Task → Some lines in the listing hold the word "cases". Return each of them.
[[ Material for the task, beginning ]]
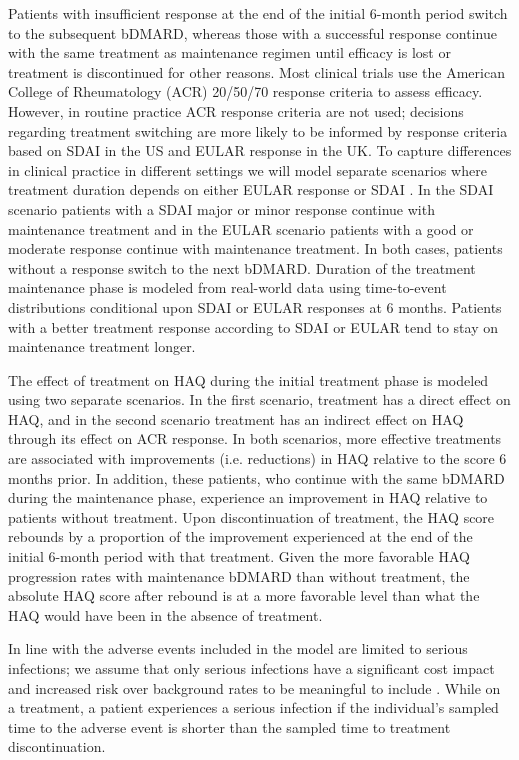 \documentclass[11pt,final,fleqn]{article}\usepackage[]{graphicx}\usepackage[]{color}
\theoremstyle{plain}
\begin{document}
Patients with insufficient response at the end of the initial 6-month
period switch to the subsequent bDMARD, whereas those with a successful
response continue with the same treatment as maintenance regimen until
efficacy is lost or treatment is discontinued for other reasons. Most
clinical trials use the American College of Rheumatology (ACR) 20/50/70
response criteria to assess efficacy. However, in routine practice ACR
response criteria are not used; decisions regarding treatment switching
are more likely to be informed by response criteria based on SDAI in the
US and EULAR response in the UK. To capture differences in clinical
practice in different settings we will model separate scenarios where
treatment duration depends on either EULAR response or
SDAI \citep{tosh2011sheffield, madan2015consensus}. In the SDAI scenario
patients with a SDAI major or minor response continue with maintenance
treatment and in the EULAR scenario patients with a good or moderate
response continue with maintenance treatment. In both cases, patients
without a response switch to the next bDMARD. Duration of the treatment
maintenance phase is modeled from real-world data using time-to-event
distributions conditional upon SDAI or EULAR responses at 6 months.
Patients with a better treatment response according to SDAI or EULAR
tend to stay on maintenance treatment longer.

The effect of treatment on HAQ during the initial treatment phase is
modeled using two separate scenarios. In the first scenario, treatment
has a direct effect on HAQ, and in the second scenario treatment has an
indirect effect on HAQ through its effect on ACR response. In both
scenarios, more effective treatments are associated with improvements
(i.e. reductions) in HAQ relative to the score 6 months prior. In
addition, these patients, who continue with the same bDMARD during the
maintenance phase, experience an improvement in HAQ relative to patients
without treatment. Upon discontinuation of treatment, the HAQ score
rebounds by a proportion of the improvement experienced at the end of
the initial 6-month period with that treatment. Given the more favorable
HAQ progression rates with maintenance bDMARD than without treatment,
the absolute HAQ score after rebound is at a more favorable level than
what the HAQ would have been in the absence of treatment.

In line with \citet{stevenson2016adalimumab} the adverse
events included in the model are limited to serious infections; we
assume that only serious infections have a significant cost impact and
increased risk over background rates to be meaningful to
include \citep{ramiro2017safety}. While on a
treatment, a patient experiences a serious infection if the individual's
sampled time to the adverse event is shorter than the sampled time to
treatment discontinuation.
\end{document}
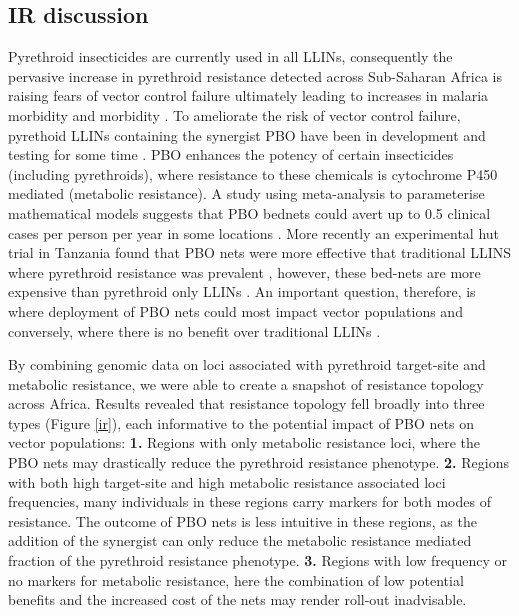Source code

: \documentclass[a4paper,11pt,abstracton,hidelinks]{scrartcl}
\begin{document}
\subsection*{IR discussion}

Pyrethroid insecticides are currently used in all LLINs, consequently the pervasive increase in pyrethroid resistance detected across Sub-Saharan Africa is raising fears of vector control failure ultimately leading to increases in malaria morbidity and morbidity \cite{churcher2016, Hemingway2016}.
%
To ameliorate the risk of vector control failure, pyrethoid LLINs containing the synergist PBO have been in development and testing for some time \cite{darriet2011, protopopoff2018}.
%
PBO enhances the potency of certain insecticides (including pyrethroids), where resistance to these chemicals is cytochrome P450 mediated (metabolic resistance).
%
A study using  meta-analysis to parameterise mathematical models suggests that PBO bednets could avert up to 0.5 clinical cases per person per year in some locations \cite{churcher2016}.
%
More recently an experimental hut trial in Tanzania found that PBO nets were more effective that traditional LLINS where pyrethroid resistance was prevalent \cite{protopopoff2018}, however, these bed-nets are more expensive than pyrethroid only LLINs \cite{churcher2016}.
%
An important question, therefore, is where deployment of PBO nets could most impact vector populations and conversely, where there is no benefit over traditional LLINs \cite{protopopoff2018, toe2018}.

By combining genomic data on loci associated with pyrethroid target-site and metabolic resistance, we were able to create a snapshot of resistance topology across Africa.
%
Results revealed that resistance topology fell broadly into three types (Figure \ref{ir}), each informative to the potential impact of PBO nets on vector populations:
%
\textbf{1.} Regions with only metabolic resistance loci, where the PBO nets may drastically reduce the pyrethroid resistance phenotype.
%
\textbf{2.} Regions with both high target-site and high metabolic resistance associated loci frequencies, many individuals in these regions carry markers for both modes of resistance.
%
The outcome of PBO nets is less intuitive in these regions, as the addition of the synergist can only reduce the metabolic resistance mediated fraction of the pyrethroid resistance phenotype.
%
\textbf{3.} Regions with low frequency or no markers for metabolic resistance, here the combination of low potential benefits and the increased cost of the nets may render roll-out inadvisable.
\end{document}

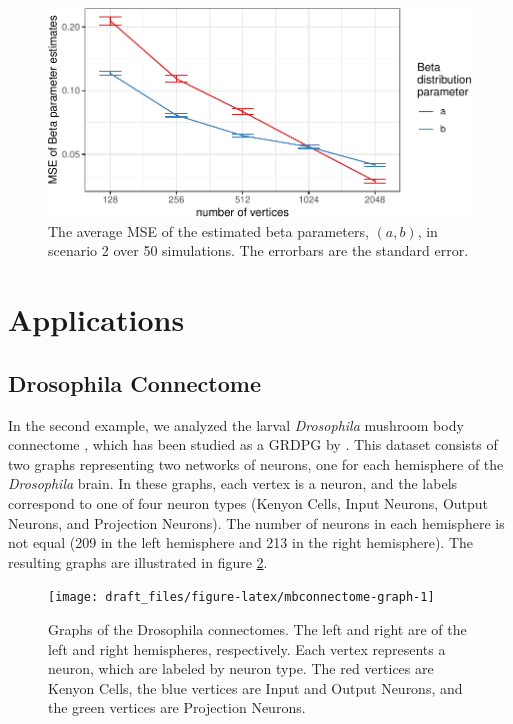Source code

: \documentclass[12pt]{article}
\begin{document}
\begin{figure}[H]

{\centering \includegraphics{draft_files/figure-latex/beta-mse-1} 

}

\caption{The average MSE of the estimated beta parameters, $(a, b)$, in scenario 2 over 50 simulations. The errorbars are the standard error.}\label{fig:beta-mse}
\end{figure}

\section{Applications}\label{applications}

\subsection{Drosophila Connectome}\label{drosophila-connectome}

In the second example, we analyzed the larval \emph{Drosophila} mushroom
body connectome \citep{Eichler141762}, which has been studied as a GRDPG
by \citet{athreya2020estimation}. This dataset consists of two graphs
representing two networks of neurons, one for each hemisphere of the
\emph{Drosophila} brain. In these graphs, each vertex is a neuron, and
the labels correspond to one of four neuron types (Kenyon Cells, Input
Neurons, Output Neurons, and Projection Neurons). The number of neurons
in each hemisphere is not equal (209 in the left hemisphere and 213 in
the right hemisphere). The resulting graphs are illustrated in figure
\ref{fig:mbconnectome-graph}.

\begin{figure}[H]

{\centering \texttt{[image: draft\_files/figure-latex/mbconnectome-graph-1]} 

}

\caption{Graphs of the Drosophila connectomes. The left and right are of the left and right hemispheres, respectively. Each vertex represents a neuron, which are labeled by neuron type. The red vertices are Kenyon Cells, the blue vertices are Input and Output Neurons, and the green vertices are Projection Neurons.}\label{fig:mbconnectome-graph}
\end{figure}
\end{document}
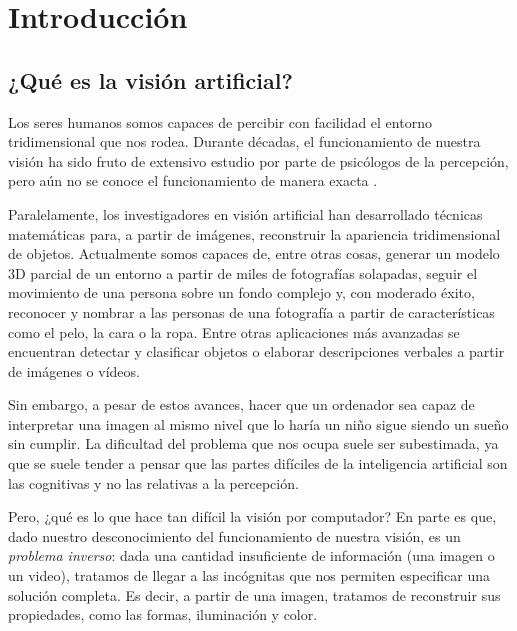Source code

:\section{Introducción}
\subsection{¿Qué es la visión artificial?}
Los seres humanos somos capaces de percibir con facilidad el entorno tridimensional que nos rodea. Durante décadas, el funcionamiento de nuestra visión ha sido fruto de extensivo estudio por parte de psicólogos de la percepción, pero aún no se conoce el funcionamiento de manera exacta  \cite{book:szeliski}.

Paralelamente, los investigadores en visión artificial han desarrollado técnicas matemáticas para, a partir de imágenes, reconstruir la apariencia tridimensional de objetos. Actualmente somos capaces de, entre otras cosas, generar un modelo 3D parcial de un entorno a partir de miles de fotografías solapadas, seguir el movimiento de una persona sobre un fondo complejo y, con moderado éxito, reconocer y nombrar a las personas de una fotografía a partir de características como el pelo, la cara o la ropa. Entre otras aplicaciones más avanzadas se encuentran detectar y clasificar objetos o elaborar descripciones verbales a partir de imágenes o vídeos.

Sin embargo, a pesar de estos avances, hacer que un ordenador sea capaz de interpretar una imagen al mismo nivel que lo haría un niño sigue siendo un sueño sin cumplir. La dificultad del problema que nos ocupa suele ser subestimada, ya que se suele tender a pensar que las partes difíciles de la inteligencia artificial son las cognitivas y no las relativas a la percepción. 

Pero, ¿qué es lo que hace tan difícil la visión por computador? En parte es que, dado nuestro desconocimiento del funcionamiento de nuestra visión, es un \textit{problema inverso}: dada una cantidad insuficiente de información (una imagen o un video), tratamos de llegar a las incógnitas que nos permiten especificar una solución completa. Es decir, a partir de una imagen, tratamos de reconstruir sus propiedades, como las formas, iluminación y color.

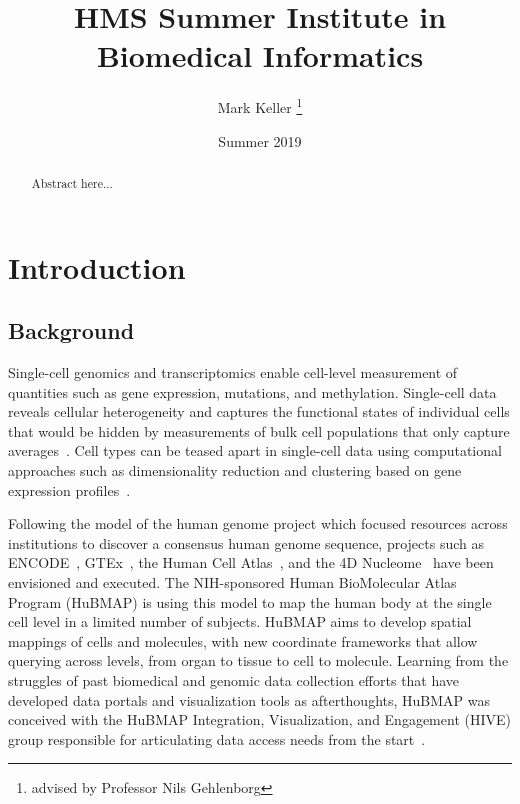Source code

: \documentclass[12pt, letterpaper]{article}
\title{HMS Summer Institute in Biomedical Informatics}
\author{Mark Keller \thanks{advised by Professor Nils Gehlenborg}}
\date{Summer 2019}
\begin{document}
\maketitle

\begin{abstract}
Abstract here...
\end{abstract}

\section{Introduction}
\subsection{Background}
Single-cell genomics and transcriptomics enable cell-level measurement of quantities such as gene expression, mutations, and methylation.
Single-cell data reveals cellular heterogeneity and captures the functional states of individual cells that would be hidden by measurements of bulk cell populations that only capture averages~\cite{shapiro2013single}.
Cell types can be teased apart in single-cell data using computational approaches such as dimensionality reduction and clustering based on gene expression profiles~\cite{stegle2015computational,burgess2019spatial}.

Following the model of the human genome project which focused resources across institutions to discover a consensus human genome sequence, projects such as ENCODE~\cite{encode2004encode}, GTEx~\cite{lonsdale2013genotype}, the Human Cell Atlas~\cite{regev2017science}, and the 4D Nucleome~\cite{dekker20174d} have been envisioned and executed.
The NIH-sponsored Human BioMolecular Atlas Program (HuBMAP) is using this model to map the human body at the single cell level in a limited number of subjects.
HuBMAP aims to develop spatial mappings of cells and molecules, with new coordinate frameworks that allow querying across levels, from organ to tissue to cell to molecule.
Learning from the struggles of past biomedical and genomic data collection efforts that have developed data portals and visualization tools as afterthoughts, HuBMAP was conceived with the HuBMAP Integration, Visualization, and Engagement (HIVE) group responsible for articulating data access needs from the start~\cite{snyder2019mapping}.
\end{document}
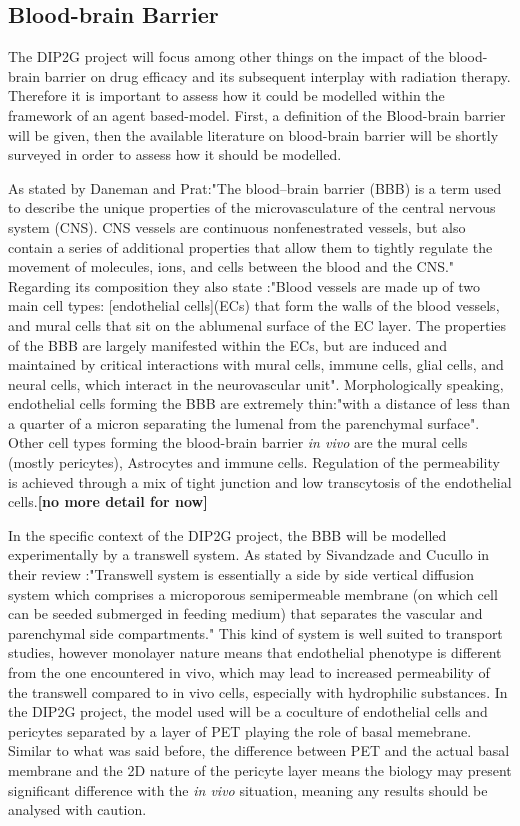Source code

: \documentclass[11pt,a4paper]{article}
\begin{document}
\subsection{Blood-brain Barrier}
The DIP2G project will focus among other things on the impact of the blood-brain barrier on drug efficacy and its subsequent interplay with radiation therapy. Therefore it is important to assess how it could be modelled within the framework of an agent based-model. First, a definition of the Blood-brain barrier will be given, then the available literature on blood-brain barrier will be shortly surveyed in order to assess how it should be modelled.

As stated by Daneman and Prat:"The blood–brain barrier (BBB) is a term used to describe the unique properties of the microvasculature of the central nervous system (CNS). CNS vessels are continuous nonfenestrated vessels, but also contain a series of additional properties that allow them to tightly regulate the movement of molecules, ions, and cells between the blood and the CNS."\cite{Daneman2015} Regarding its composition they also state :"Blood vessels are made up of two main cell types: [endothelial cells](ECs) that form the walls of the blood vessels, and mural cells that sit on the ablumenal surface of the EC layer. The properties of the BBB are largely manifested within the ECs, but are induced and maintained by critical interactions with mural cells, immune cells, glial cells, and neural cells, which interact in the neurovascular unit". Morphologically speaking, endothelial cells forming the BBB are extremely thin:"with a distance of less than a quarter of a micron separating the lumenal from the parenchymal surface". Other cell types forming the blood-brain barrier \textit{in vivo} are the mural cells (mostly pericytes), Astrocytes and immune cells. Regulation of the permeability is achieved through a mix of tight junction and low transcytosis of the endothelial cells.\textbf{[no more detail for now]}

In the specific context of the DIP2G project, the BBB will be modelled experimentally by a transwell system. As stated by Sivandzade and Cucullo in their review :"Transwell system is essentially a side by side vertical diffusion system which comprises a microporous semipermeable membrane (on which cell can be seeded submerged in feeding medium) that separates the vascular and parenchymal side compartments."\cite{Sivandzade2018} This kind of system is well suited to transport studies, however monolayer nature means that endothelial phenotype is different from the one encountered in vivo, which may lead to increased permeability of the transwell compared to in vivo cells, especially with hydrophilic substances. In the DIP2G project, the model used will be a coculture of endothelial cells and pericytes separated by a layer of PET playing the role of basal memebrane. Similar to what was said before, the difference between PET and the actual basal membrane and the 2D nature of the pericyte layer means the biology may present significant difference with the \textit{in vivo} situation, meaning any results should be analysed with caution. 
\end{document}
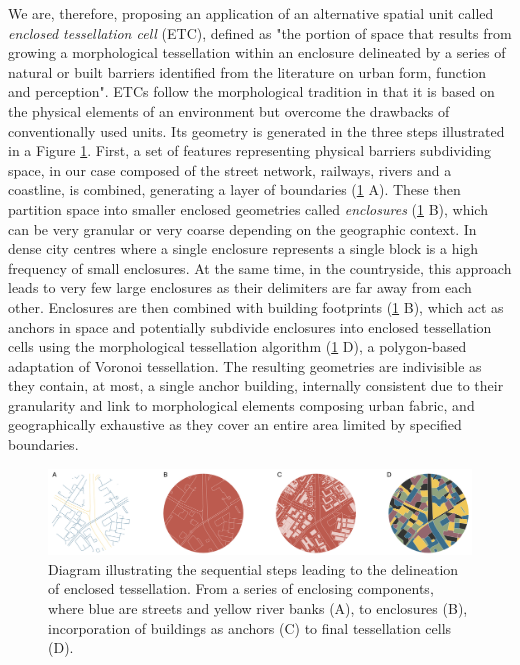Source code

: We are, therefore, proposing an application of an alternative spatial unit called \textit{enclosed
tessellation cell} (ETC), defined as "the portion of space that results
from growing a morphological tessellation within an enclosure delineated by a series
of natural or built barriers identified from the literature on urban form, function and
perception"\cite{dab_mf_2021a}.
ETCs follow the morphological tradition in that it is
based on the physical elements of an environment but overcome the drawbacks of
conventionally used units. Its geometry is generated in the three steps illustrated in a
Figure \ref{fig:et_diagram}. First, a set of features representing physical barriers
subdividing space, in our case composed of the street network, railways, rivers and a
coastline, is combined, generating a layer of boundaries (\ref{fig:et_diagram} A).
These then partition space
into smaller enclosed geometries called \textit{enclosures} (\ref{fig:et_diagram} B),
which can be very granular
or very coarse depending on the geographic context. In dense city centres where a single
enclosure represents a single block is a high frequency of small enclosures. At the same time, in the
countryside, this approach leads to very few large enclosures as their delimiters are far away
from each other. Enclosures are then combined with building footprints (\ref{fig:et_diagram} B),
which act as
anchors in space and potentially subdivide enclosures into enclosed tessellation cells using the
morphological tessellation algorithm\cite{fleischmann2020} (\ref{fig:et_diagram} D),
a polygon-based adaptation of Voronoi
tessellation. The resulting geometries are indivisible as they contain, at most, a single
anchor building, internally consistent due to their granularity and link to morphological
elements composing urban fabric, and geographically exhaustive as they cover an entire area
limited by specified boundaries.

\begin{figure}
    \includegraphics[width=\linewidth]{fig/et_diagram.pdf}
    \caption{Diagram illustrating the sequential steps leading to the delineation of
    enclosed tessellation. From a series of enclosing components, where blue are streets
    and yellow river banks (A), to enclosures (B), incorporation of buildings as anchors
    (C) to final tessellation cells (D).}
    \label{fig:et_diagram}
\end{figure}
[[ Material for the task, end ]]
Reply to the task →
response continue with maintenance treatment. In both cases, patients
A study using  meta-analysis to parameterise mathematical models suggests that PBO bednets could avert up to 0.5 clinical cases per person per year in some locations \cite{churcher2016}.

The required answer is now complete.